**What is required:** An exact copy of the entries below is needed, with every picture left out.

**Source material:**

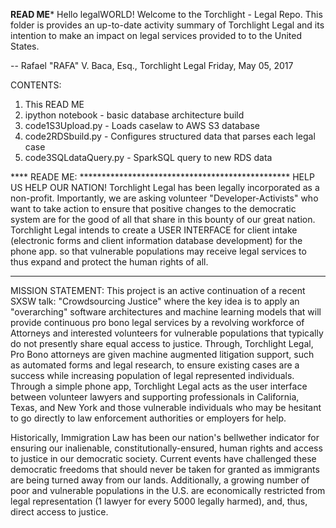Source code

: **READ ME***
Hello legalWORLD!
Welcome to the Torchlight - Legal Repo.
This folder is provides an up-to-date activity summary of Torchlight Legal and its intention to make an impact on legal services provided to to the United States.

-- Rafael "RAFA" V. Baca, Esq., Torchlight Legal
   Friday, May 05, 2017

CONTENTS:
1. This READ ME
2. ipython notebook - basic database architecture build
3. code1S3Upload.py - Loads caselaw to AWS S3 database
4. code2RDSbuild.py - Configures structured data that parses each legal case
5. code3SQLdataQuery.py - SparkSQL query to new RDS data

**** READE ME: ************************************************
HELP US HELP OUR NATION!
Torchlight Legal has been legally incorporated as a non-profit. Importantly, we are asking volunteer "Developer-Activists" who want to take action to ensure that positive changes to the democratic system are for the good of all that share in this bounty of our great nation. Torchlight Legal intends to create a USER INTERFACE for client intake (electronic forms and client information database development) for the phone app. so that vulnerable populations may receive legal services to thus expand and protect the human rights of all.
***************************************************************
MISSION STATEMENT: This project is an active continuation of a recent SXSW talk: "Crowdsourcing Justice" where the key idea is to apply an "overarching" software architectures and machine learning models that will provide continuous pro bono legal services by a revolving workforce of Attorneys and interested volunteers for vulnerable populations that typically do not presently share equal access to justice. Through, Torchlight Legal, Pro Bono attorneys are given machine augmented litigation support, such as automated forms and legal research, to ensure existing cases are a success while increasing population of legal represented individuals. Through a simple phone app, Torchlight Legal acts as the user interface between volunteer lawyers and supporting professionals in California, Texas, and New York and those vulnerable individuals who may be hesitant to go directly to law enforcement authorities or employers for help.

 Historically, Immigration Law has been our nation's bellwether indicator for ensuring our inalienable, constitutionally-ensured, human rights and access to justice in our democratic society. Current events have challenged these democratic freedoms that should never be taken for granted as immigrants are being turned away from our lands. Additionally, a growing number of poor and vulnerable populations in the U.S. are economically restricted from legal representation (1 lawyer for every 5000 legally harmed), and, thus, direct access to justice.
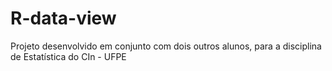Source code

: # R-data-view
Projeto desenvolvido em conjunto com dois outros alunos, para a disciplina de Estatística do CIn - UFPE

**Problem solution:**
Source code

: **READ ME***
Hello legalWORLD!
Welcome to the Torchlight - Legal Repo.
This folder is provides an up-to-date activity summary of Torchlight Legal and its intention to make an impact on legal services provided to to the United States.

-- Rafael "RAFA" V. Baca, Esq., Torchlight Legal
   Friday, May 05, 2017

CONTENTS:
1. This READ ME
2. ipython notebook - basic database architecture build
3. code1S3Upload.py - Loads caselaw to AWS S3 database
4. code2RDSbuild.py - Configures structured data that parses each legal case
5. code3SQLdataQuery.py - SparkSQL query to new RDS data

**** READE ME: ************************************************
HELP US HELP OUR NATION!
Torchlight Legal has been legally incorporated as a non-profit. Importantly, we are asking volunteer "Developer-Activists" who want to take action to ensure that positive changes to the democratic system are for the good of all that share in this bounty of our great nation. Torchlight Legal intends to create a USER INTERFACE for client intake (electronic forms and client information database development) for the phone app. so that vulnerable populations may receive legal services to thus expand and protect the human rights of all.
***************************************************************
MISSION STATEMENT: This project is an active continuation of a recent SXSW talk: "Crowdsourcing Justice" where the key idea is to apply an "overarching" software architectures and machine learning models that will provide continuous pro bono legal services by a revolving workforce of Attorneys and interested volunteers for vulnerable populations that typically do not presently share equal access to justice. Through, Torchlight Legal, Pro Bono attorneys are given machine augmented litigation support, such as automated forms and legal research, to ensure existing cases are a success while increasing population of legal represented individuals. Through a simple phone app, Torchlight Legal acts as the user interface between volunteer lawyers and supporting professionals in California, Texas, and New York and those vulnerable individuals who may be hesitant to go directly to law enforcement authorities or employers for help.

 Historically, Immigration Law has been our nation's bellwether indicator for ensuring our inalienable, constitutionally-ensured, human rights and access to justice in our democratic society. Current events have challenged these democratic freedoms that should never be taken for granted as immigrants are being turned away from our lands. Additionally, a growing number of poor and vulnerable populations in the U.S. are economically restricted from legal representation (1 lawyer for every 5000 legally harmed), and, thus, direct access to justice.
Source code

: # R-data-view
Projeto desenvolvido em conjunto com dois outros alunos, para a disciplina de Estatística do CIn - UFPE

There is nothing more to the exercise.